What you will do: Please retype the records below exactly as they appear, but leave out the pictures.
Data Start Marker
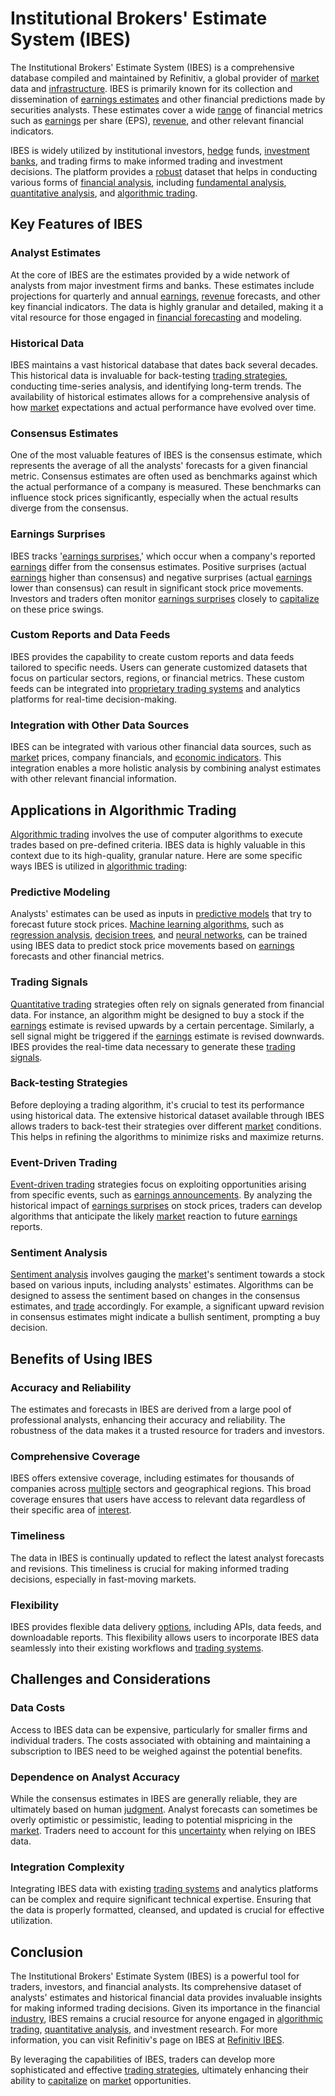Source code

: # Institutional Brokers' Estimate System (IBES)

The Institutional Brokers' Estimate System (IBES) is a comprehensive database compiled and maintained by Refinitiv, a global provider of [market](../m/market.md) data and [infrastructure](../i/infrastructure.md). IBES is primarily known for its collection and dissemination of [earnings estimates](../e/earnings_estimate.md) and other financial predictions made by securities analysts. These estimates cover a wide [range](../r/range.md) of financial metrics such as [earnings](../e/earnings.md) per share (EPS), [revenue](../r/revenue.md), and other relevant financial indicators.

IBES is widely utilized by institutional investors, [hedge](../h/hedge.md) funds, [investment banks](../i/investment_bank_(ib).md), and trading firms to make informed trading and investment decisions. The platform provides a [robust](../r/robust.md) dataset that helps in conducting various forms of [financial analysis](../f/financial_analysis.md), including [fundamental analysis](../f/fundamental_analysis.md), [quantitative analysis](../q/quantitative_analysis.md), and [algorithmic trading](../a/accountability.md).

## Key Features of IBES

### Analyst Estimates
At the core of IBES are the estimates provided by a wide network of analysts from major investment firms and banks. These estimates include projections for quarterly and annual [earnings](../e/earnings.md), [revenue](../r/revenue.md) forecasts, and other key financial indicators. The data is highly granular and detailed, making it a vital resource for those engaged in [financial forecasting](../f/financial_forecasting.md) and modeling.

### Historical Data
IBES maintains a vast historical database that dates back several decades. This historical data is invaluable for back-testing [trading strategies](../t/trading_strategies.md), conducting time-series analysis, and identifying long-term trends. The availability of historical estimates allows for a comprehensive analysis of how [market](../m/market.md) expectations and actual performance have evolved over time.

### Consensus Estimates
One of the most valuable features of IBES is the consensus estimate, which represents the average of all the analysts' forecasts for a given financial metric. Consensus estimates are often used as benchmarks against which the actual performance of a company is measured. These benchmarks can influence stock prices significantly, especially when the actual results diverge from the consensus.

### Earnings Surprises
IBES tracks '[earnings surprises](../e/earnings_surprises.md),' which occur when a company's reported [earnings](../e/earnings.md) differ from the consensus estimates. Positive surprises (actual [earnings](../e/earnings.md) higher than consensus) and negative surprises (actual [earnings](../e/earnings.md) lower than consensus) can result in significant stock price movements. Investors and traders often monitor [earnings surprises](../e/earnings_surprises.md) closely to [capitalize](../c/capitalize.md) on these price swings.

### Custom Reports and Data Feeds
IBES provides the capability to create custom reports and data feeds tailored to specific needs. Users can generate customized datasets that focus on particular sectors, regions, or financial metrics. These custom feeds can be integrated into [proprietary trading systems](../p/proprietary_trading_systems.md) and analytics platforms for real-time decision-making.

### Integration with Other Data Sources
IBES can be integrated with various other financial data sources, such as [market](../m/market.md) prices, company financials, and [economic indicators](../e/economic_indicators.md). This integration enables a more holistic analysis by combining analyst estimates with other relevant financial information.

## Applications in Algorithmic Trading

[Algorithmic trading](../a/accountability.md) involves the use of computer algorithms to execute trades based on pre-defined criteria. IBES data is highly valuable in this context due to its high-quality, granular nature. Here are some specific ways IBES is utilized in [algorithmic trading](../a/accountability.md):

### Predictive Modeling
Analysts' estimates can be used as inputs in [predictive models](../p/predictive_models_in_trading.md) that try to forecast future stock prices. [Machine learning algorithms](../m/machine_learning_algorithms_in_trading.md), such as [regression analysis](../r/regression_analysis.md), [decision trees](../d/decision_trees.md), and [neural networks](../n/neural_networks_in_trading.md), can be trained using IBES data to predict stock price movements based on [earnings](../e/earnings.md) forecasts and other financial metrics.

### Trading Signals
[Quantitative trading](../q/quantitative_trading.md) strategies often rely on signals generated from financial data. For instance, an algorithm might be designed to buy a stock if the [earnings](../e/earnings.md) estimate is revised upwards by a certain percentage. Similarly, a sell signal might be triggered if the [earnings](../e/earnings.md) estimate is revised downwards. IBES provides the real-time data necessary to generate these [trading signals](../t/trading_signals.md).

### Back-testing Strategies
Before deploying a trading algorithm, it's crucial to test its performance using historical data. The extensive historical dataset available through IBES allows traders to back-test their strategies over different [market](../m/market.md) conditions. This helps in refining the algorithms to minimize risks and maximize returns.

### Event-Driven Trading
[Event-driven trading](../e/event-driven_trading.md) strategies focus on exploiting opportunities arising from specific events, such as [earnings announcements](../e/earnings_announcements.md). By analyzing the historical impact of [earnings surprises](../e/earnings_surprises.md) on stock prices, traders can develop algorithms that anticipate the likely [market](../m/market.md) reaction to future [earnings](../e/earnings.md) reports.

### Sentiment Analysis
[Sentiment analysis](../s/sentiment_analysis.md) involves gauging the [market](../m/market.md)'s sentiment towards a stock based on various inputs, including analysts' estimates. Algorithms can be designed to assess the sentiment based on changes in the consensus estimates, and [trade](../t/trade.md) accordingly. For example, a significant upward revision in consensus estimates might indicate a bullish sentiment, prompting a buy decision.

## Benefits of Using IBES

### Accuracy and Reliability
The estimates and forecasts in IBES are derived from a large pool of professional analysts, enhancing their accuracy and reliability. The robustness of the data makes it a trusted resource for traders and investors.

### Comprehensive Coverage
IBES offers extensive coverage, including estimates for thousands of companies across [multiple](../m/multiple.md) sectors and geographical regions. This broad coverage ensures that users have access to relevant data regardless of their specific area of [interest](../i/interest.md).

### Timeliness
The data in IBES is continually updated to reflect the latest analyst forecasts and revisions. This timeliness is crucial for making informed trading decisions, especially in fast-moving markets.

### Flexibility
IBES provides flexible data delivery [options](../o/options.md), including APIs, data feeds, and downloadable reports. This flexibility allows users to incorporate IBES data seamlessly into their existing workflows and [trading systems](../t/trading_systems.md).

## Challenges and Considerations

### Data Costs
Access to IBES data can be expensive, particularly for smaller firms and individual traders. The costs associated with obtaining and maintaining a subscription to IBES need to be weighed against the potential benefits.

### Dependence on Analyst Accuracy
While the consensus estimates in IBES are generally reliable, they are ultimately based on human [judgment](../j/judgment.md). Analyst forecasts can sometimes be overly optimistic or pessimistic, leading to potential mispricing in the [market](../m/market.md). Traders need to account for this [uncertainty](../u/uncertainty_in_trading.md) when relying on IBES data.

### Integration Complexity
Integrating IBES data with existing [trading systems](../t/trading_systems.md) and analytics platforms can be complex and require significant technical expertise. Ensuring that the data is properly formatted, cleansed, and updated is crucial for effective utilization.

## Conclusion

The Institutional Brokers' Estimate System (IBES) is a powerful tool for traders, investors, and financial analysts. Its comprehensive dataset of analysts' estimates and historical financial data provides invaluable insights for making informed trading decisions. Given its importance in the financial [industry](../i/industry.md), IBES remains a crucial resource for anyone engaged in [algorithmic trading](../a/accountability.md), [quantitative analysis](../q/quantitative_analysis.md), and investment research. For more information, you can visit Refinitiv's page on IBES at [Refinitiv IBES](https://www.refinitiv.com/en/financial-data/financial-research/ibes-estimates).

By leveraging the capabilities of IBES, traders can develop more sophisticated and effective [trading strategies](../t/trading_strategies.md), ultimately enhancing their ability to [capitalize](../c/capitalize.md) on [market](../m/market.md) opportunities.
Data End Marker
Result below:
Source code

: # Institutional Brokers' Estimate System (IBES)

The Institutional Brokers' Estimate System (IBES) is a comprehensive database compiled and maintained by Refinitiv, a global provider of [market](../m/market.md) data and [infrastructure](../i/infrastructure.md). IBES is primarily known for its collection and dissemination of [earnings estimates](../e/earnings_estimate.md) and other financial predictions made by securities analysts. These estimates cover a wide [range](../r/range.md) of financial metrics such as [earnings](../e/earnings.md) per share (EPS), [revenue](../r/revenue.md), and other relevant financial indicators.

IBES is widely utilized by institutional investors, [hedge](../h/hedge.md) funds, [investment banks](../i/investment_bank_(ib).md), and trading firms to make informed trading and investment decisions. The platform provides a [robust](../r/robust.md) dataset that helps in conducting various forms of [financial analysis](../f/financial_analysis.md), including [fundamental analysis](../f/fundamental_analysis.md), [quantitative analysis](../q/quantitative_analysis.md), and [algorithmic trading](../a/accountability.md).

## Key Features of IBES

### Analyst Estimates
At the core of IBES are the estimates provided by a wide network of analysts from major investment firms and banks. These estimates include projections for quarterly and annual [earnings](../e/earnings.md), [revenue](../r/revenue.md) forecasts, and other key financial indicators. The data is highly granular and detailed, making it a vital resource for those engaged in [financial forecasting](../f/financial_forecasting.md) and modeling.

### Historical Data
IBES maintains a vast historical database that dates back several decades. This historical data is invaluable for back-testing [trading strategies](../t/trading_strategies.md), conducting time-series analysis, and identifying long-term trends. The availability of historical estimates allows for a comprehensive analysis of how [market](../m/market.md) expectations and actual performance have evolved over time.

### Consensus Estimates
One of the most valuable features of IBES is the consensus estimate, which represents the average of all the analysts' forecasts for a given financial metric. Consensus estimates are often used as benchmarks against which the actual performance of a company is measured. These benchmarks can influence stock prices significantly, especially when the actual results diverge from the consensus.

### Earnings Surprises
IBES tracks '[earnings surprises](../e/earnings_surprises.md),' which occur when a company's reported [earnings](../e/earnings.md) differ from the consensus estimates. Positive surprises (actual [earnings](../e/earnings.md) higher than consensus) and negative surprises (actual [earnings](../e/earnings.md) lower than consensus) can result in significant stock price movements. Investors and traders often monitor [earnings surprises](../e/earnings_surprises.md) closely to [capitalize](../c/capitalize.md) on these price swings.

### Custom Reports and Data Feeds
IBES provides the capability to create custom reports and data feeds tailored to specific needs. Users can generate customized datasets that focus on particular sectors, regions, or financial metrics. These custom feeds can be integrated into [proprietary trading systems](../p/proprietary_trading_systems.md) and analytics platforms for real-time decision-making.

### Integration with Other Data Sources
IBES can be integrated with various other financial data sources, such as [market](../m/market.md) prices, company financials, and [economic indicators](../e/economic_indicators.md). This integration enables a more holistic analysis by combining analyst estimates with other relevant financial information.

## Applications in Algorithmic Trading

[Algorithmic trading](../a/accountability.md) involves the use of computer algorithms to execute trades based on pre-defined criteria. IBES data is highly valuable in this context due to its high-quality, granular nature. Here are some specific ways IBES is utilized in [algorithmic trading](../a/accountability.md):

### Predictive Modeling
Analysts' estimates can be used as inputs in [predictive models](../p/predictive_models_in_trading.md) that try to forecast future stock prices. [Machine learning algorithms](../m/machine_learning_algorithms_in_trading.md), such as [regression analysis](../r/regression_analysis.md), [decision trees](../d/decision_trees.md), and [neural networks](../n/neural_networks_in_trading.md), can be trained using IBES data to predict stock price movements based on [earnings](../e/earnings.md) forecasts and other financial metrics.

### Trading Signals
[Quantitative trading](../q/quantitative_trading.md) strategies often rely on signals generated from financial data. For instance, an algorithm might be designed to buy a stock if the [earnings](../e/earnings.md) estimate is revised upwards by a certain percentage. Similarly, a sell signal might be triggered if the [earnings](../e/earnings.md) estimate is revised downwards. IBES provides the real-time data necessary to generate these [trading signals](../t/trading_signals.md).

### Back-testing Strategies
Before deploying a trading algorithm, it's crucial to test its performance using historical data. The extensive historical dataset available through IBES allows traders to back-test their strategies over different [market](../m/market.md) conditions. This helps in refining the algorithms to minimize risks and maximize returns.

### Event-Driven Trading
[Event-driven trading](../e/event-driven_trading.md) strategies focus on exploiting opportunities arising from specific events, such as [earnings announcements](../e/earnings_announcements.md). By analyzing the historical impact of [earnings surprises](../e/earnings_surprises.md) on stock prices, traders can develop algorithms that anticipate the likely [market](../m/market.md) reaction to future [earnings](../e/earnings.md) reports.

### Sentiment Analysis
[Sentiment analysis](../s/sentiment_analysis.md) involves gauging the [market](../m/market.md)'s sentiment towards a stock based on various inputs, including analysts' estimates. Algorithms can be designed to assess the sentiment based on changes in the consensus estimates, and [trade](../t/trade.md) accordingly. For example, a significant upward revision in consensus estimates might indicate a bullish sentiment, prompting a buy decision.

## Benefits of Using IBES

### Accuracy and Reliability
The estimates and forecasts in IBES are derived from a large pool of professional analysts, enhancing their accuracy and reliability. The robustness of the data makes it a trusted resource for traders and investors.

### Comprehensive Coverage
IBES offers extensive coverage, including estimates for thousands of companies across [multiple](../m/multiple.md) sectors and geographical regions. This broad coverage ensures that users have access to relevant data regardless of their specific area of [interest](../i/interest.md).

### Timeliness
The data in IBES is continually updated to reflect the latest analyst forecasts and revisions. This timeliness is crucial for making informed trading decisions, especially in fast-moving markets.

### Flexibility
IBES provides flexible data delivery [options](../o/options.md), including APIs, data feeds, and downloadable reports. This flexibility allows users to incorporate IBES data seamlessly into their existing workflows and [trading systems](../t/trading_systems.md).

## Challenges and Considerations

### Data Costs
Access to IBES data can be expensive, particularly for smaller firms and individual traders. The costs associated with obtaining and maintaining a subscription to IBES need to be weighed against the potential benefits.

### Dependence on Analyst Accuracy
While the consensus estimates in IBES are generally reliable, they are ultimately based on human [judgment](../j/judgment.md). Analyst forecasts can sometimes be overly optimistic or pessimistic, leading to potential mispricing in the [market](../m/market.md). Traders need to account for this [uncertainty](../u/uncertainty_in_trading.md) when relying on IBES data.

### Integration Complexity
Integrating IBES data with existing [trading systems](../t/trading_systems.md) and analytics platforms can be complex and require significant technical expertise. Ensuring that the data is properly formatted, cleansed, and updated is crucial for effective utilization.

## Conclusion

The Institutional Brokers' Estimate System (IBES) is a powerful tool for traders, investors, and financial analysts. Its comprehensive dataset of analysts' estimates and historical financial data provides invaluable insights for making informed trading decisions. Given its importance in the financial [industry](../i/industry.md), IBES remains a crucial resource for anyone engaged in [algorithmic trading](../a/accountability.md), [quantitative analysis](../q/quantitative_analysis.md), and investment research. For more information, you can visit Refinitiv's page on IBES at [Refinitiv IBES](https://www.refinitiv.com/en/financial-data/financial-research/ibes-estimates).

By leveraging the capabilities of IBES, traders can develop more sophisticated and effective [trading strategies](../t/trading_strategies.md), ultimately enhancing their ability to [capitalize](../c/capitalize.md) on [market](../m/market.md) opportunities.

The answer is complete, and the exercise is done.